The period of technological change we are living through will have a profound impact on the future of work. As has happened before, new forms of work will become possible and current forms of works will be automated, adapted, and abandoned.
Today is the Feast of Saint Joseph the Worker, the patron and model of workers, so it seems like a good day for a bit of theological reflection on the relationship between technology and work. (For historical background on this feast, see Chris Gehrz’s post at the Anxious Bench.)
As we gain a new awareness of how new and emerging technologies are changing us and our world, we begin to realize that technology has been central to our conception of work from the beginning. Indeed, one could argue that a theology of work depends on a theology of technology.
Support for this argument can be found in Miroslav Volf’s Work in the Spirit: Toward a Theology of Work (Oxford 1991), from which I would like to draw three claims.
The first claim is that a theology of work should be informed by the whole biblical narrative, from creation through new creation.
Near the end of the last century, Volf critiqued the dominant paradigm of work within Protestant theology, which focused on questions about “how one should or should not work, and what one should produce.” Such questions, Volf claims, need to be situated “in the larger context of reflection on the meaning of work in the history of God with the world” (quoted at the end of my “Charles Williams’s Theology of Publishing”). For Christians, the biblical narrative from Genesis to Revelation provides the theological foundation for the interpretation of this history.
In the early chapters of Genesis, various forms of work—agriculture (4:2), building (4:17), husbandry (4:20), making music with instruments (4:21), and metalworking (4:22)—are described as a part of a “history of technological development.” Genesis shows that technology, like all human creations, is both “a noble product of human ingenuity” and “a dangerous instrument of humans’ ignoble ambitions” (Work in the Spirit, 182). But even before the fall, the work for which humans were created in the garden of Eden seems to depend on tools and techniques: “to till it and keep it” (Gen 2:15, NRSV).
One can press the priority of technology further by considering its role in—and enabling—human evolution. As Ron Cole-Turner observes of the transition from Australopithecus to Homo, “Before we became human, we made tools. And almost immediately, our tools began to make us more and more human” (The End of Adam and Eve, 54). In other words, technology preceded us—and, perhaps, anything we would describe as work.

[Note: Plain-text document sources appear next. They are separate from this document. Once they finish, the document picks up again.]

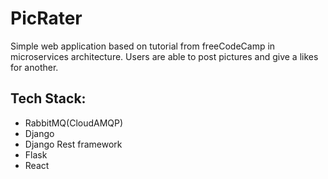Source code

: # PicRater

Simple web application based on tutorial from freeCodeCamp in microservices architecture.
Users are able to post pictures and give a likes for another.

## Tech Stack:
- RabbitMQ(CloudAMQP)
- Django
- Django Rest framework
- Flask
- React
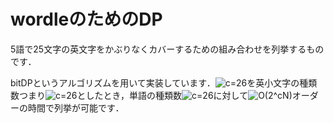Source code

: # wordleのためのDP
5語で25文字の英文字をかぶりなくカバーするための組み合わせを列挙するものです．

bitDPというアルゴリズムを用いて実装しています．<img src="https://latex.codecogs.com/svg.image?c" title="c=26" />を英小文字の種類数つまり<img src="https://latex.codecogs.com/svg.image?c=26" title="c=26" />としたとき，単語の種類数<img src="https://latex.codecogs.com/svg.image?N" title="c=26" />に対して<img src="https://latex.codecogs.com/svg.image?O(2^cN)" title="O(2^cN)" />オーダーの時間で列挙が可能です．
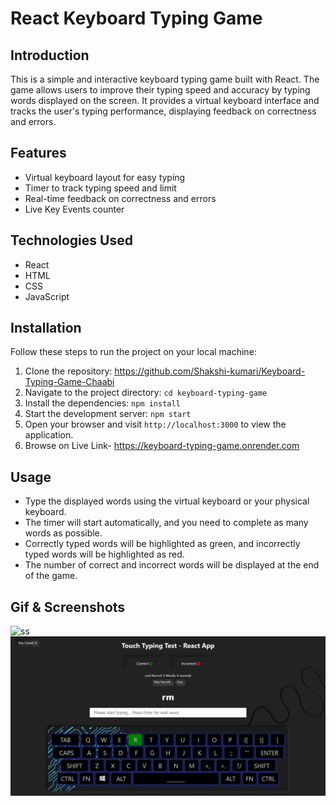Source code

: # React Keyboard Typing Game

## Introduction
This is a simple and interactive keyboard typing game built with React. The game allows users to improve their typing speed and accuracy by typing words displayed on the screen. It provides a virtual keyboard interface and tracks the user's typing performance, displaying feedback on correctness and errors.

## Features
- Virtual keyboard layout for easy typing
- Timer to track typing speed and limit
- Real-time feedback on correctness and errors
- Live Key Events counter

## Technologies Used
- React
- HTML
- CSS
- JavaScript

## Installation
Follow these steps to run the project on your local machine:

1. Clone the repository: https://github.com/Shakshi-kumari/Keyboard-Typing-Game-Chaabi
2. Navigate to the project directory: `cd keyboard-typing-game`
3. Install the dependencies: `npm install`
4. Start the development server: `npm start`
5. Open your browser and visit `http://localhost:3000` to view the application.
6. Browse on Live Link- https://keyboard-typing-game.onrender.com

## Usage
- Type the displayed words using the virtual keyboard or your physical keyboard.
- The timer will start automatically, and you need to complete as many words as possible.
- Correctly typed words will be highlighted as green, and incorrectly typed words will be highlighted as red.
- The number of correct and incorrect words will be displayed at the end of the game.

## Gif & Screenshots 
<img src="https://github.com/Shakshi-kumari/Keyboard-Typing-Game/blob/main/public/Gif.gif" alt="ss">
<img src="https://github.com/Shakshi-kumari/Keyboard-Typing-Game/blob/main/public/Keyoard%20typing%20game.jpeg">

The third claim is that a theology of technology for work should begin with new creation.
Since the “Christian faith is eschatological,” Volf writes, a Christian theology of work should begin with the doctrine of new creation that leads the present world of work toward, as Jürgen Moltmann stated, “the promised and the hoped-for transformation” in new creation (Work in the Spirit, 83).
Jesus, the carpenter’s son and a carpenter—a τέκτων, or one who constructs or builds with wood—entered into the history of technological development and transformed it. He was also revealed to be the one who, at the end, is “making all things new.”
As we consider and shape the future of work, we will find with T. S. Eliot that in our end is our beginning.